Dans cet entretien exclusif, Marie-Ange Debon revient sur les ambitions de Keolis, ses projets en France et à l’international, la stratégie face à l’ouverture à la concurrence en Île-de-France, mais aussi sa vision de la transition écologique, des recrutements, et de l’avenir du transport public dans un monde bouleversé.
Diriger un groupe mondial de transport public dans un monde incertain, tout en répondant aux défis climatiques, technologiques et sociaux : c’est le quotidien de Marie-Ange Debon, Présidente du Directoire de Keolis, l’un des leaders mondiaux de la mobilité partagée. Depuis 2020, cette diplômée d’HEC et de l’ENA, passée par Suez et Technicolor, transforme en profondeur un groupe qui réalise plus de 3,3 milliards de voyages chaque année dans 13 pays, sur tous les modes de transport (bus, tramway, métro, train, vélo, navette fluviale…).
Dernier succès en date : La Metro West Regional Transit Authority (MWRTA) vient de choisir Keolis comme nouvel opérateur de ses services de transport local, de lignes fixes et de transport adapté. Ce contrat d’une durée de trois ans renforce la présence de Keolis dans la région du Grand Boston, où l’entreprise est déjà partenaire d’exploitation du réseau de trains de banlieue (Commuter Rail) et des services de stationnement pour le compte de la MBTA.
Forbes France : depuis votre arrivée en 2020, quels ont été les grands chantiers ? Quels accomplissements vous rendent la plus fière ?
Marie-Ange Debon : Il y en a plusieurs, mais je mettrais en premier la dimension humaine. J’ai trouvé chez Keolis une équipe d’une qualité remarquable, très mobilisée, avec une vraie culture de terrain.
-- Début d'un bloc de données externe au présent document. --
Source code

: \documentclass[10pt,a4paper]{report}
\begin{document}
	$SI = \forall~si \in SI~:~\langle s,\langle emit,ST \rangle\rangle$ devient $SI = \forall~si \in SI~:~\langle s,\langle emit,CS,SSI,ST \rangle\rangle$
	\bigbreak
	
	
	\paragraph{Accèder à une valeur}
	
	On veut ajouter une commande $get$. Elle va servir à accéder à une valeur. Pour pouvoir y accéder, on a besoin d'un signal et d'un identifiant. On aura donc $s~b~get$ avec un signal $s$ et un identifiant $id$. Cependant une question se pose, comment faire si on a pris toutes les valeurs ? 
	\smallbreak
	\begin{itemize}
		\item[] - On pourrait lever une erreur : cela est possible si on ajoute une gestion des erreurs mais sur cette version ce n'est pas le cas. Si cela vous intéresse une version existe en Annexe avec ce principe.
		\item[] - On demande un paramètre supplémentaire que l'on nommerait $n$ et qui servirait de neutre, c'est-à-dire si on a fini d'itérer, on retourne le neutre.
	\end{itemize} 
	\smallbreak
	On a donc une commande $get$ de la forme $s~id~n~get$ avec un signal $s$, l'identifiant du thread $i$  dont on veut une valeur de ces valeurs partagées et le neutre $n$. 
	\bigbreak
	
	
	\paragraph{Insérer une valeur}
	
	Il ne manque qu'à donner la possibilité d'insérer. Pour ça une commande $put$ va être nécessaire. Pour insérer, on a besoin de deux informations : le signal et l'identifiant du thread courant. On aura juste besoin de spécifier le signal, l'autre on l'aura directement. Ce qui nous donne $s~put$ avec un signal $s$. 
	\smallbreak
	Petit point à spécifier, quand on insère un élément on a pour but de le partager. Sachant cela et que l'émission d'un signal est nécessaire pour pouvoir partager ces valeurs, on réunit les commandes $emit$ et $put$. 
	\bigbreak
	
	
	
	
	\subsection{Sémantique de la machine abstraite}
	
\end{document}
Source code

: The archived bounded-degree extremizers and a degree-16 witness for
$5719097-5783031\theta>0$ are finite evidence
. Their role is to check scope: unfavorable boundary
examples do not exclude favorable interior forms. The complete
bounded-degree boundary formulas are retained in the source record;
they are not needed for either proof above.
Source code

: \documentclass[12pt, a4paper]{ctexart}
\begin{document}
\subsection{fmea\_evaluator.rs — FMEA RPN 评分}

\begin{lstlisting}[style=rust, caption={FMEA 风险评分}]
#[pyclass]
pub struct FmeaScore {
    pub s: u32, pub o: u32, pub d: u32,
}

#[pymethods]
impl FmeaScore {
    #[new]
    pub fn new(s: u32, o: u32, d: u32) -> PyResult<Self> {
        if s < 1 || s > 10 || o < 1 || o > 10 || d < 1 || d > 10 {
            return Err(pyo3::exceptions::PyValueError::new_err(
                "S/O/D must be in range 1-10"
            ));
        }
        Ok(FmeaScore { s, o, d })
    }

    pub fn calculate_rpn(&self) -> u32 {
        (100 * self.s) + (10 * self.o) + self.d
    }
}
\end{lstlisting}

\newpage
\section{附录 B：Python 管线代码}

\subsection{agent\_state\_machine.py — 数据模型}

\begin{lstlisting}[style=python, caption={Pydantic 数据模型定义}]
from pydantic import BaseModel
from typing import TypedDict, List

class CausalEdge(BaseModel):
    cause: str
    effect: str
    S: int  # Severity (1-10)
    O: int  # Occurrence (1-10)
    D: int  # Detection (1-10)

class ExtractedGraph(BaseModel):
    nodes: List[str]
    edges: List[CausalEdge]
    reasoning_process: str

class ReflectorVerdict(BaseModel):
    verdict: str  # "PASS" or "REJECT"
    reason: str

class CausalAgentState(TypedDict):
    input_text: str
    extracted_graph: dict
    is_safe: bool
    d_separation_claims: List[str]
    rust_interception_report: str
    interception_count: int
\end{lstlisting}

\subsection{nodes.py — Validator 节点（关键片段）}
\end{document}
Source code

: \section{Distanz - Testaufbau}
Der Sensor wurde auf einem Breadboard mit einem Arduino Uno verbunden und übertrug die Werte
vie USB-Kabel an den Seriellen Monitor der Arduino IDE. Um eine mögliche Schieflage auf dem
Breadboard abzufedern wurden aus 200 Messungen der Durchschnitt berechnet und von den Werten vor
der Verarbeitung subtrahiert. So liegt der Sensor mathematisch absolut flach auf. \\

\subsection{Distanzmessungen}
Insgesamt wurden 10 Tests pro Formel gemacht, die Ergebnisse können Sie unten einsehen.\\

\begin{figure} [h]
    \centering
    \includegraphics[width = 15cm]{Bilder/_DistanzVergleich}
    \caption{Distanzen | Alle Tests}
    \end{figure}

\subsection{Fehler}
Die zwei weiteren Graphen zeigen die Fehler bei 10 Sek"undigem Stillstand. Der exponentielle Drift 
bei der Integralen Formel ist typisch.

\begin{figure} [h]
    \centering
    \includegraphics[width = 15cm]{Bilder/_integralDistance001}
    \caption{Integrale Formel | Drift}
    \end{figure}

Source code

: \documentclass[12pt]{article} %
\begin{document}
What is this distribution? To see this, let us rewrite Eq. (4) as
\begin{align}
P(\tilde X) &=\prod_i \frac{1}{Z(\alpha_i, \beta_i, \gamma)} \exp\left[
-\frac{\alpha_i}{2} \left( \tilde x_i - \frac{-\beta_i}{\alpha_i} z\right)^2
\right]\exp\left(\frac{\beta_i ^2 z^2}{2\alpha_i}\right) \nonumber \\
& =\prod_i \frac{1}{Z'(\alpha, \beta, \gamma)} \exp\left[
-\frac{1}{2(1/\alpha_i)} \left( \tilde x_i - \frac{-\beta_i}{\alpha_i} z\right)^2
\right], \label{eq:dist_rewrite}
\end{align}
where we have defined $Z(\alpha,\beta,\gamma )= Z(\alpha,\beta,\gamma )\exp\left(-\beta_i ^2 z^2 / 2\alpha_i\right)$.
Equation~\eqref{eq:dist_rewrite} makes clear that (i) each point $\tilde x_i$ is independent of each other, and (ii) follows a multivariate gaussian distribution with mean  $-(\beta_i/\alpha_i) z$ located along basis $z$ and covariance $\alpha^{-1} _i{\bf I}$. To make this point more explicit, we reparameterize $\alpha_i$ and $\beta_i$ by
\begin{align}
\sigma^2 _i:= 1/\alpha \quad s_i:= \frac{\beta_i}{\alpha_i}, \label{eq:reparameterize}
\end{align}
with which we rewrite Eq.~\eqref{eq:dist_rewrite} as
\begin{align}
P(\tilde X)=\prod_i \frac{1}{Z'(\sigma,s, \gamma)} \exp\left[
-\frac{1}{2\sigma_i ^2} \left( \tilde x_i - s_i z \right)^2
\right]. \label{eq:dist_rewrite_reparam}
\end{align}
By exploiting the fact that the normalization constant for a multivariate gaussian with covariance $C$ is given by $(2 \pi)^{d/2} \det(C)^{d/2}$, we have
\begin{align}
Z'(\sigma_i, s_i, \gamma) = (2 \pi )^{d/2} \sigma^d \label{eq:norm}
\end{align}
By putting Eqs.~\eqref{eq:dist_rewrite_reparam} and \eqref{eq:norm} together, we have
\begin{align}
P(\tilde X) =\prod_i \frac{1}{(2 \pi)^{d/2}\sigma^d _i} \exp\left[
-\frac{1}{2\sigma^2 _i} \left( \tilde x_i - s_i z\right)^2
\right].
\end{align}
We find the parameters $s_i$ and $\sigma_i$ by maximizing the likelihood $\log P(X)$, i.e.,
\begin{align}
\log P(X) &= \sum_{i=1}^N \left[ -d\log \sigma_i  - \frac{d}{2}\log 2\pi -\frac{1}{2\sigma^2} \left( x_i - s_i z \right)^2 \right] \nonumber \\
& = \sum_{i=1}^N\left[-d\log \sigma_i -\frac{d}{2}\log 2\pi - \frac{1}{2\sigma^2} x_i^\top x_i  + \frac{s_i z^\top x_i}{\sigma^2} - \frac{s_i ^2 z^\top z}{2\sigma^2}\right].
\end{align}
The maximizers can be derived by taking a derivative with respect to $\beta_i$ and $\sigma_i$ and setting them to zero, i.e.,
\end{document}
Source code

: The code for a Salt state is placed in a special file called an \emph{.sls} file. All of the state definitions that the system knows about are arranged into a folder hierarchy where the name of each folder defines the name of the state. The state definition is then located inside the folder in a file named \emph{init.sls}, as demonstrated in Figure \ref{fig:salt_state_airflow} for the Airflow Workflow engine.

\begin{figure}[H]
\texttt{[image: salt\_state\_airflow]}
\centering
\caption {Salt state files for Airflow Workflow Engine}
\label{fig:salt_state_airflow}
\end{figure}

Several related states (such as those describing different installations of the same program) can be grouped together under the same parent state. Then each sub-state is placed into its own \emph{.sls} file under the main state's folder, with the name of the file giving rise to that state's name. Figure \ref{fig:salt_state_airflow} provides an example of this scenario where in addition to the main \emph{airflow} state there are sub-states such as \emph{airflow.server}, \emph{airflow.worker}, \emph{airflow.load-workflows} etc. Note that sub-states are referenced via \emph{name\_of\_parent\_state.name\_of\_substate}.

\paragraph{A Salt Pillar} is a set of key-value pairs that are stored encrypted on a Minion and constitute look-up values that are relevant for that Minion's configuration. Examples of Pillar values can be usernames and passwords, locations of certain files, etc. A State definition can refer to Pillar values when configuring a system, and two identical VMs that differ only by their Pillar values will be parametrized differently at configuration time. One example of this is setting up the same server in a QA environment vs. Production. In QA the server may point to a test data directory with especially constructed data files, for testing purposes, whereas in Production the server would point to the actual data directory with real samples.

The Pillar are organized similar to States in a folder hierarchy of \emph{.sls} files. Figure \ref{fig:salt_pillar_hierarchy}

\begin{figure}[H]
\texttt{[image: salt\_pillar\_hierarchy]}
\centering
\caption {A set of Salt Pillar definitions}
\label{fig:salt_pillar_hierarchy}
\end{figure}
Nous sommes un groupe moitié français, moitié international — ce qui est rare — et cette diversité est un atout formidable.
Nous avons aussi mené une transformation culturelle au sein du Comex et des équipes dirigeantes, avec davantage de profils féminins et business. Et je suis fière de notre engagement environnemental : nous avons formé nos collaborateurs via des outils comme la Fresque du Climat, et nous intégrons désormais ces enjeux dans chaque décision stratégique.
Enfin, en termes de projets, remporter des appels d’offres majeurs comme les lignes 16, 17 et 18 du Grand Paris Express ou l’ambitieux projet de train à grande vitesse Alto, au Canada — de Québec à Toronto — montre notre compétitivité. La reconduction du contrat du Docklands Light Railway (DLR) à Londres est aussi une belle reconnaissance de notre savoir-faire.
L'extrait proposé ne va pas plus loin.